## HOW TO COMPLETE THIS TASK
All of the data is to be repeated verbatim.

## Items listed in a dataset
▬▬▬▬▬▬

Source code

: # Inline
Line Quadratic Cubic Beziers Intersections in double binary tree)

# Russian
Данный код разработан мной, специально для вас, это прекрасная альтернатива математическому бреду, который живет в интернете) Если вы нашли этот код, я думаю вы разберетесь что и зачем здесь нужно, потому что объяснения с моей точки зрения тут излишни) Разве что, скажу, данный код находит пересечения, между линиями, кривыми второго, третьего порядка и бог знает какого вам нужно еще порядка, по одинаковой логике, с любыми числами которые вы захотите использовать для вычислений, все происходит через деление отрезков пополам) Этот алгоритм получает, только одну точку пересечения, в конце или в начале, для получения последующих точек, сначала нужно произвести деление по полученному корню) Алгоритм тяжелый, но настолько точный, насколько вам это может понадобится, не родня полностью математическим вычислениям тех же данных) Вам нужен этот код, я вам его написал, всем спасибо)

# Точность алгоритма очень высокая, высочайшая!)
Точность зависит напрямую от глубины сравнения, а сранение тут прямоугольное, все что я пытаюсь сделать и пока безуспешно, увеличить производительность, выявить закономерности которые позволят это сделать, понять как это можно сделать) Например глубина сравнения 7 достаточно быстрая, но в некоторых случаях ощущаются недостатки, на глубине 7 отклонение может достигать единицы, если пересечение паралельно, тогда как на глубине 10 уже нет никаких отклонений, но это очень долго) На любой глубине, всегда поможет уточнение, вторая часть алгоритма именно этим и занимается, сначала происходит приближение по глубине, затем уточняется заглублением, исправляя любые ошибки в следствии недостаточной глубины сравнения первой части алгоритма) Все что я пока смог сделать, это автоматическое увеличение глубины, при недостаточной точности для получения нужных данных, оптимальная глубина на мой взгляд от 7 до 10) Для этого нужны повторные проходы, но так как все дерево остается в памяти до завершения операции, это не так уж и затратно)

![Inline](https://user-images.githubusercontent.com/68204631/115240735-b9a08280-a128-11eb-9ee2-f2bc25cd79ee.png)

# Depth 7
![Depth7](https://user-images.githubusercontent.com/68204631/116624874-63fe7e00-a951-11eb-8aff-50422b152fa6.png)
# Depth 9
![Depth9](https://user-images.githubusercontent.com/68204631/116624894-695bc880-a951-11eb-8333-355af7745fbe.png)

▬▬▬▬▬▬

## COMPLETED EXERCISE
Source code

: # Inline
Line Quadratic Cubic Beziers Intersections in double binary tree)

# Russian
Данный код разработан мной, специально для вас, это прекрасная альтернатива математическому бреду, который живет в интернете) Если вы нашли этот код, я думаю вы разберетесь что и зачем здесь нужно, потому что объяснения с моей точки зрения тут излишни) Разве что, скажу, данный код находит пересечения, между линиями, кривыми второго, третьего порядка и бог знает какого вам нужно еще порядка, по одинаковой логике, с любыми числами которые вы захотите использовать для вычислений, все происходит через деление отрезков пополам) Этот алгоритм получает, только одну точку пересечения, в конце или в начале, для получения последующих точек, сначала нужно произвести деление по полученному корню) Алгоритм тяжелый, но настолько точный, насколько вам это может понадобится, не родня полностью математическим вычислениям тех же данных) Вам нужен этот код, я вам его написал, всем спасибо)

# Точность алгоритма очень высокая, высочайшая!)
Точность зависит напрямую от глубины сравнения, а сранение тут прямоугольное, все что я пытаюсь сделать и пока безуспешно, увеличить производительность, выявить закономерности которые позволят это сделать, понять как это можно сделать) Например глубина сравнения 7 достаточно быстрая, но в некоторых случаях ощущаются недостатки, на глубине 7 отклонение может достигать единицы, если пересечение паралельно, тогда как на глубине 10 уже нет никаких отклонений, но это очень долго) На любой глубине, всегда поможет уточнение, вторая часть алгоритма именно этим и занимается, сначала происходит приближение по глубине, затем уточняется заглублением, исправляя любые ошибки в следствии недостаточной глубины сравнения первой части алгоритма) Все что я пока смог сделать, это автоматическое увеличение глубины, при недостаточной точности для получения нужных данных, оптимальная глубина на мой взгляд от 7 до 10) Для этого нужны повторные проходы, но так как все дерево остается в памяти до завершения операции, это не так уж и затратно)

![Inline](https://user-images.githubusercontent.com/68204631/115240735-b9a08280-a128-11eb-9ee2-f2bc25cd79ee.png)

# Depth 7
![Depth7](https://user-images.githubusercontent.com/68204631/116624874-63fe7e00-a951-11eb-8aff-50422b152fa6.png)
# Depth 9
![Depth9](https://user-images.githubusercontent.com/68204631/116624894-695bc880-a951-11eb-8333-355af7745fbe.png)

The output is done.